In a statement issued on Tuesday, February 10, 2026, the Authority responded to concerns raised by the Abossey Okai Spare Parts Traders Association. The association argued that the VAT regime introduced under the Value Added Tax Act, 2025 (Act 1151) places additional burdens on traders and could lead to higher consumer prices.
The GRA explained that these concerns are based on a misunderstanding of how the revised VAT framework works.
Under the former 4 percent flat-rate scheme, traders paid 21.9 percent input VAT on purchases, which could not be deducted and was therefore built into the cost of goods. Under the new system, the standard VAT rate is 20 percent, and input VAT is fully deductible, lowering the actual cost base for businesses.

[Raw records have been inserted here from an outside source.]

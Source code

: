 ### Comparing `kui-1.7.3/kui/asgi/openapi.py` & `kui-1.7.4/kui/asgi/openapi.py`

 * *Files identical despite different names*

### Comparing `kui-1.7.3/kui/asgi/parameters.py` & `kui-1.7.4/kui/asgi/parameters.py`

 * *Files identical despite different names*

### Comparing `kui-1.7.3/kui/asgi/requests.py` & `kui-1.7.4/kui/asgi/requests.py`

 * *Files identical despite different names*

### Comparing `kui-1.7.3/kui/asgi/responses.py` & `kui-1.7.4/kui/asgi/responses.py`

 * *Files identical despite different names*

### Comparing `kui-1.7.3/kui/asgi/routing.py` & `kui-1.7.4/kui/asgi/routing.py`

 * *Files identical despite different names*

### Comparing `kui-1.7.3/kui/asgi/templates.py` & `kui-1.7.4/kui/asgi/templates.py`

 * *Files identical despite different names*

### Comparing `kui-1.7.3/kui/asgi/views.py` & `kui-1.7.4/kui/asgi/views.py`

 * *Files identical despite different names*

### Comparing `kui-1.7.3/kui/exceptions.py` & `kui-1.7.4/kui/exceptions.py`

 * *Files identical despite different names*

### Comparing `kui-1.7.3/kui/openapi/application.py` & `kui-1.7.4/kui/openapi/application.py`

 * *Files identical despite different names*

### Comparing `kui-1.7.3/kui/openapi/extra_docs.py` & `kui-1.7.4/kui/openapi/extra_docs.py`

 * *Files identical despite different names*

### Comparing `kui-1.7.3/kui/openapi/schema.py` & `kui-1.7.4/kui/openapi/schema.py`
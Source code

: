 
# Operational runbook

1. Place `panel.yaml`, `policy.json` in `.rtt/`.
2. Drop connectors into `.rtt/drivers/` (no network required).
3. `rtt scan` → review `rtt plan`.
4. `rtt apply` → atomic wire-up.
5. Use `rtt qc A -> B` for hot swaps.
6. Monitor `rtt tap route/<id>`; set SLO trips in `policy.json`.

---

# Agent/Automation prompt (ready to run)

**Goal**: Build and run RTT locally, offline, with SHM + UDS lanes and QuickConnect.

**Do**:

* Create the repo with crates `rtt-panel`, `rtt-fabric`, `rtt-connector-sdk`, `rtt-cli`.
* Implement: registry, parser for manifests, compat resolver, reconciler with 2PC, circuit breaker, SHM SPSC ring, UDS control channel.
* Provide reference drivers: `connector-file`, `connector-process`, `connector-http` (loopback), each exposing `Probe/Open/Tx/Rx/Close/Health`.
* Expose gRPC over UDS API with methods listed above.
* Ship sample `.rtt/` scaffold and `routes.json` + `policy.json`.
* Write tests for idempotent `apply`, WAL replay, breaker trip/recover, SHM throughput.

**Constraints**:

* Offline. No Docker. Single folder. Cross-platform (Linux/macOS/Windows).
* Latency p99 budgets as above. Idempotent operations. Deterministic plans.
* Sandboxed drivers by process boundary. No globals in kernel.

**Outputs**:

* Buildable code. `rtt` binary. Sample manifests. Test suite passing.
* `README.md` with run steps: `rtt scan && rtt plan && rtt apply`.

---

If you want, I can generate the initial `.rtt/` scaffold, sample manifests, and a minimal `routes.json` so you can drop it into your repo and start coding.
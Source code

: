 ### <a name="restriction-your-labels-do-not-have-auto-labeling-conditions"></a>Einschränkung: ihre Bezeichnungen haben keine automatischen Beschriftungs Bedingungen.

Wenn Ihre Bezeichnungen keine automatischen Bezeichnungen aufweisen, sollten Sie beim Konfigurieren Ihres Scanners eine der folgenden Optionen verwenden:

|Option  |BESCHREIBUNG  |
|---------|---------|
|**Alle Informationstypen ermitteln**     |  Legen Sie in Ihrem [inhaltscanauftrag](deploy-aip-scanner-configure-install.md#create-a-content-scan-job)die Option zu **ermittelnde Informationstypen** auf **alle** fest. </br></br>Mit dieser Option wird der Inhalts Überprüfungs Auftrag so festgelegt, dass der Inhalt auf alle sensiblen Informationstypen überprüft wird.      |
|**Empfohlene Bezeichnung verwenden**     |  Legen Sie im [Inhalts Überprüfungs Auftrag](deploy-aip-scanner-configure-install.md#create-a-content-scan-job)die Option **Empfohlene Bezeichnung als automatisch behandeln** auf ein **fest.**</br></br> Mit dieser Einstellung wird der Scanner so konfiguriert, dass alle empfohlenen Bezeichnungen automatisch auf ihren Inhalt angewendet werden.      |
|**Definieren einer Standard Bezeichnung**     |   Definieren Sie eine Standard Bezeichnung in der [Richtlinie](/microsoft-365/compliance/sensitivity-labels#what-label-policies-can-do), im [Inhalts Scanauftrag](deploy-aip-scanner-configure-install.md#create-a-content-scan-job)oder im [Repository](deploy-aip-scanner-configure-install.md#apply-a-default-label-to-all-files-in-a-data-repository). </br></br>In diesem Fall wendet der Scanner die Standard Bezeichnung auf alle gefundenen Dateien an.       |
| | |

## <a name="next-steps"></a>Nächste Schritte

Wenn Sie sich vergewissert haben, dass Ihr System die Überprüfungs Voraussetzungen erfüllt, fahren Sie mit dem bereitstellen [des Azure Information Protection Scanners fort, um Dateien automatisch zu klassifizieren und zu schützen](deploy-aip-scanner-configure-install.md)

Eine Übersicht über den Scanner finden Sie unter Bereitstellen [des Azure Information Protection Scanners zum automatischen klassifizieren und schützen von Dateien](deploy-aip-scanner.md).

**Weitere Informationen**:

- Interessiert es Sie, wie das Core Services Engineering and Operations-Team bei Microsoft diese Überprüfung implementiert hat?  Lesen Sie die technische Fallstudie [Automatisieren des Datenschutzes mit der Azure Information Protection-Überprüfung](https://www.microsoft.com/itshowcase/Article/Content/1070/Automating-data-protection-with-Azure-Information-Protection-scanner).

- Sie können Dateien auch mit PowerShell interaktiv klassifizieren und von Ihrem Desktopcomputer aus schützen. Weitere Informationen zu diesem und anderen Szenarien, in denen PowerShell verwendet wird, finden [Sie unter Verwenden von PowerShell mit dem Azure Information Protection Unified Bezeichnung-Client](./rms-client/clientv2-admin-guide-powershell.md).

Using an example, the Authority showed that a product costing GH¢500 with a 20 percent profit margin would sell for GH¢760.66 under the old system, but under the new regime, it should sell for GH¢720. “The appearance of higher prices results from traders applying the 20 percent output VAT on top of a cost base that still includes non-deductible input VAT,” the GRA explained.
The Authority clarified that under the new system, businesses declare both input and output VAT in the same return and pay only the difference, instead of passing embedded taxes to consumers.
The GRA also addressed concerns that raising the VAT registration threshold to GH¢750,000 would distort competition. It explained that unregistered traders still pay 20 percent VAT on purchases but cannot claim deductions, while registered traders recover input VAT and price goods from a lower cost base. Using the same GH¢500 example, both registered and unregistered traders would ultimately sell at GH¢720. The higher threshold is intended to ease compliance for small businesses, not to advantage larger ones.
The Authority highlighted additional benefits of the new VAT system, including reducing the effective tax rate from 21.9 percent to 20 percent, removing the 1 percent COVID-19 Health Recovery Levy, allowing full deduction of input VAT (including NHIL and GETFund levies), eliminating cascading “tax-on-tax” effects, and simplifying VAT administration to reduce the cost of doing business.
According to the GRA, a trader’s cost on a GH¢500 item drops from GH¢609.50 under the old system to GH¢500 under the new one, representing an 18 percent reduction.
The Authority noted that recent price increases are not due to the policy itself but to errors during the transition period. “The price increases currently being observed are the result of a failure to remove now-deductible input VAT from cost calculations,” it stated.
To support businesses in adjusting, the GRA has established a joint technical team with the Ghana Union of Traders’ Associations (GUTA) to guide traders on record-keeping, input tax claims, and correct pricing. The Authority added that it is ready to provide similar support to Abossey Okai traders and other affected groups.